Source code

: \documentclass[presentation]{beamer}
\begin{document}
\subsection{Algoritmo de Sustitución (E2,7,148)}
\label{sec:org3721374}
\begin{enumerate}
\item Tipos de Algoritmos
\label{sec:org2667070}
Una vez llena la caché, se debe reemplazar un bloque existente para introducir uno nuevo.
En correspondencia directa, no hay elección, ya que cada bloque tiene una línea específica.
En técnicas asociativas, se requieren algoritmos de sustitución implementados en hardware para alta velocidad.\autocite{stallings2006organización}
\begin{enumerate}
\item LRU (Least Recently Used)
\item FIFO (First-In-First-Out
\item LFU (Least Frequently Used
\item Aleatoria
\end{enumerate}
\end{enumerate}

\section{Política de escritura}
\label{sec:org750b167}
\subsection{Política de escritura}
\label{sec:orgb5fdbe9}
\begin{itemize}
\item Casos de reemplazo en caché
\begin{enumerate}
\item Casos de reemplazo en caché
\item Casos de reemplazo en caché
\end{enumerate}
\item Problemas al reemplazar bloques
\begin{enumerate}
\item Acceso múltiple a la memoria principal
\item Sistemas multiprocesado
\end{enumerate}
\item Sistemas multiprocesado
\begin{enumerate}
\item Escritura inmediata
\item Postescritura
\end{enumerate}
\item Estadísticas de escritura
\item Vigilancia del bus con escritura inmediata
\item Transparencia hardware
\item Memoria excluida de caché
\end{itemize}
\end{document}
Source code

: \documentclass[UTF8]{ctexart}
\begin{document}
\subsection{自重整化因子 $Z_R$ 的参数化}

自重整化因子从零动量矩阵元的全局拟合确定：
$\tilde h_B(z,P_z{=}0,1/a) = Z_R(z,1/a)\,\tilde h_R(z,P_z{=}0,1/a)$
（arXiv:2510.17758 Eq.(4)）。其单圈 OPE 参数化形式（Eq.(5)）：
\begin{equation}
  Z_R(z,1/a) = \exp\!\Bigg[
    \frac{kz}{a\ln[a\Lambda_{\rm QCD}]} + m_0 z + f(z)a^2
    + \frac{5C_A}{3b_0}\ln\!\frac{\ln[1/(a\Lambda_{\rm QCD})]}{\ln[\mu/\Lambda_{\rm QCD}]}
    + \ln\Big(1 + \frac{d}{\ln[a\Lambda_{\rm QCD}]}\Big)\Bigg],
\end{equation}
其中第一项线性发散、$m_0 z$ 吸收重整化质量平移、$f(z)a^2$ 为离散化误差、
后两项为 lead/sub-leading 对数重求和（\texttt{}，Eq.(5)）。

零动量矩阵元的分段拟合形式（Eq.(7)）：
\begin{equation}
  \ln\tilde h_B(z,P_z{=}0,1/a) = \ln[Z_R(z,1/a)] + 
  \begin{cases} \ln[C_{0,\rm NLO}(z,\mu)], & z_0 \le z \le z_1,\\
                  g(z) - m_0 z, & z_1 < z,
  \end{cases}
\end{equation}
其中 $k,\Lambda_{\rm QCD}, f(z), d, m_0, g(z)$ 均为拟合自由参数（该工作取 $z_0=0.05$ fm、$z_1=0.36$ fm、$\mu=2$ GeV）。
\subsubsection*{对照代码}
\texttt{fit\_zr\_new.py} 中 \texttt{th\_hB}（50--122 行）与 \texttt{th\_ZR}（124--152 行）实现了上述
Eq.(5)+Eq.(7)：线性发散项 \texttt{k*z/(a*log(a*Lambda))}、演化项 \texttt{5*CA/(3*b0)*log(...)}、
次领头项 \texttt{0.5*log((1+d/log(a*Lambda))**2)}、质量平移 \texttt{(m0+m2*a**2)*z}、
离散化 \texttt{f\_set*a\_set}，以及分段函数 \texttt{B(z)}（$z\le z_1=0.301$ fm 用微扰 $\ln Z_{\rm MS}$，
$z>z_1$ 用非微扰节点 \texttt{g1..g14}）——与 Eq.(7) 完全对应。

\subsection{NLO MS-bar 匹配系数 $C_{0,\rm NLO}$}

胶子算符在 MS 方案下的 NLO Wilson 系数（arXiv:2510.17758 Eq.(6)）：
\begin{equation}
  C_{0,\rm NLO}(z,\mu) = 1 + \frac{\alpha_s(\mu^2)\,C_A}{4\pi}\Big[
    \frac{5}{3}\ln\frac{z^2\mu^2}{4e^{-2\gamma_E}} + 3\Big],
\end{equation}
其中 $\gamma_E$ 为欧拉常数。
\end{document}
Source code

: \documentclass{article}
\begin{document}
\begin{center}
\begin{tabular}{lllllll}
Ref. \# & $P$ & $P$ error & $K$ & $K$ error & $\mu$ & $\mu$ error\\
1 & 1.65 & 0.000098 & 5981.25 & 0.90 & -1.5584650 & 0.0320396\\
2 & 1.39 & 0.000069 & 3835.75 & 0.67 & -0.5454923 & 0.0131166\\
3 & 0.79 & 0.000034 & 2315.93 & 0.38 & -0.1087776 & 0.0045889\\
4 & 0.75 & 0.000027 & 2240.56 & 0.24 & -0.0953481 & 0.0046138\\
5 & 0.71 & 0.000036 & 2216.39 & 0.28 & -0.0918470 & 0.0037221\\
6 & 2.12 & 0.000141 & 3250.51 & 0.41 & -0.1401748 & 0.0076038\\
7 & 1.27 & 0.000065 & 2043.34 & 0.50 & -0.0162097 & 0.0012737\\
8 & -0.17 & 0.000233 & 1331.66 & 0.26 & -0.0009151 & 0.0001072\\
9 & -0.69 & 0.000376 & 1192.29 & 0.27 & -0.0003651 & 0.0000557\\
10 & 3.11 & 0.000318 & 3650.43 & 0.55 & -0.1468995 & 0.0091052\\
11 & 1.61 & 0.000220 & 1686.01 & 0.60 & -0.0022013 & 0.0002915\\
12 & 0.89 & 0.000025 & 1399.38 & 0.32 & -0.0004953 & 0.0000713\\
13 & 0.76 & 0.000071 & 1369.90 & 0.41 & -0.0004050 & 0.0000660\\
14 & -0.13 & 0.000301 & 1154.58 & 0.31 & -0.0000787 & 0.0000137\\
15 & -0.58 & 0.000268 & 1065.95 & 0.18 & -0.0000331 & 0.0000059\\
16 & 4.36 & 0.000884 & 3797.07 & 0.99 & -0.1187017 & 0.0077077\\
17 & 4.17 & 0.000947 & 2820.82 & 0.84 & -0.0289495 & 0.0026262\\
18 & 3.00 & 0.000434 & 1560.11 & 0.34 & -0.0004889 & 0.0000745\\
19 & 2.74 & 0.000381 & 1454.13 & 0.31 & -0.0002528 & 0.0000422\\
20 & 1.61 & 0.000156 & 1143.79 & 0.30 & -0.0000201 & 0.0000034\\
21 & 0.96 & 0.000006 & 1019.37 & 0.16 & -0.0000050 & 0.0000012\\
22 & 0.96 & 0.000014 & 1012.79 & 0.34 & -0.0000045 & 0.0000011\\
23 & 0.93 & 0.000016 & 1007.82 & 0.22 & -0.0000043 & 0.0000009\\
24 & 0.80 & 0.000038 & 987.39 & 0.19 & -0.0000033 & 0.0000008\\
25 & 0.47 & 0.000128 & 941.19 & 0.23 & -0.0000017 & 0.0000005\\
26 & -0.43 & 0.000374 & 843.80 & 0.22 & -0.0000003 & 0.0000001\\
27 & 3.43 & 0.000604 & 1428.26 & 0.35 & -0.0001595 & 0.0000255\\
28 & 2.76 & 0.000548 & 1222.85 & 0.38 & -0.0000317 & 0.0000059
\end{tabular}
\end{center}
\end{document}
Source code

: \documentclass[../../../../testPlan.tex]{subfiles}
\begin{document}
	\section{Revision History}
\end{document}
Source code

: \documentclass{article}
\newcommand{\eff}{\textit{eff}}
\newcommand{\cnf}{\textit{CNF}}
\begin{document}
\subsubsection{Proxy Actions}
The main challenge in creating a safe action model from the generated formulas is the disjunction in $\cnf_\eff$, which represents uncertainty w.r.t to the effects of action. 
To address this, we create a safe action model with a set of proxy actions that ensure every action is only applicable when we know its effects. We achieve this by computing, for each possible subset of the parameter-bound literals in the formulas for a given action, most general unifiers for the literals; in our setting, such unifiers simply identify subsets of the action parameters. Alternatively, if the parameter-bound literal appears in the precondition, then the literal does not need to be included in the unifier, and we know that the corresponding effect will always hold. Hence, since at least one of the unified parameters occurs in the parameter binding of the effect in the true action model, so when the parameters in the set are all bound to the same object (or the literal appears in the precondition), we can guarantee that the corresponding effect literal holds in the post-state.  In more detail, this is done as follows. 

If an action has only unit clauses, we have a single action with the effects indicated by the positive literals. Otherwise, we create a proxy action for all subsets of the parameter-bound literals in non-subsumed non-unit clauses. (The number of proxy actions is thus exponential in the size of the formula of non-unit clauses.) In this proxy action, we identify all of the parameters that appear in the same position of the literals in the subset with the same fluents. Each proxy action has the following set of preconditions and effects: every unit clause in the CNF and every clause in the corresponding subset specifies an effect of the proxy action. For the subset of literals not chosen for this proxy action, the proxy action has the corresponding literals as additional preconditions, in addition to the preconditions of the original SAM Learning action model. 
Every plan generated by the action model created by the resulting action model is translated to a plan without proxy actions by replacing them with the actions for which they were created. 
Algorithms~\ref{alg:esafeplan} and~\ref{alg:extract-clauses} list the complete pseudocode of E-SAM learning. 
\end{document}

(The problem):
The range runs from the line above containing "z_1=0.301$ fm 用微扰" to the line containing "7 & 1.27 & 0.000065", inclusive. Restate those lines word for word and no others.

(Written reply):
离散化 \texttt{f\_set*a\_set}，以及分段函数 \texttt{B(z)}（$z\le z_1=0.301$ fm 用微扰 $\ln Z_{\rm MS}$，
$z>z_1$ 用非微扰节点 \texttt{g1..g14}）——与 Eq.(7) 完全对应。

\subsection{NLO MS-bar 匹配系数 $C_{0,\rm NLO}$}

胶子算符在 MS 方案下的 NLO Wilson 系数（arXiv:2510.17758 Eq.(6)）：
\begin{equation}
  C_{0,\rm NLO}(z,\mu) = 1 + \frac{\alpha_s(\mu^2)\,C_A}{4\pi}\Big[
    \frac{5}{3}\ln\frac{z^2\mu^2}{4e^{-2\gamma_E}} + 3\Big],
\end{equation}
其中 $\gamma_E$ 为欧拉常数。
\end{document}
Source code

: \documentclass{article}
\begin{document}
\begin{center}
\begin{tabular}{lllllll}
Ref. \# & $P$ & $P$ error & $K$ & $K$ error & $\mu$ & $\mu$ error\\
1 & 1.65 & 0.000098 & 5981.25 & 0.90 & -1.5584650 & 0.0320396\\
2 & 1.39 & 0.000069 & 3835.75 & 0.67 & -0.5454923 & 0.0131166\\
3 & 0.79 & 0.000034 & 2315.93 & 0.38 & -0.1087776 & 0.0045889\\
4 & 0.75 & 0.000027 & 2240.56 & 0.24 & -0.0953481 & 0.0046138\\
5 & 0.71 & 0.000036 & 2216.39 & 0.28 & -0.0918470 & 0.0037221\\
6 & 2.12 & 0.000141 & 3250.51 & 0.41 & -0.1401748 & 0.0076038\\
7 & 1.27 & 0.000065 & 2043.34 & 0.50 & -0.0162097 & 0.0012737\\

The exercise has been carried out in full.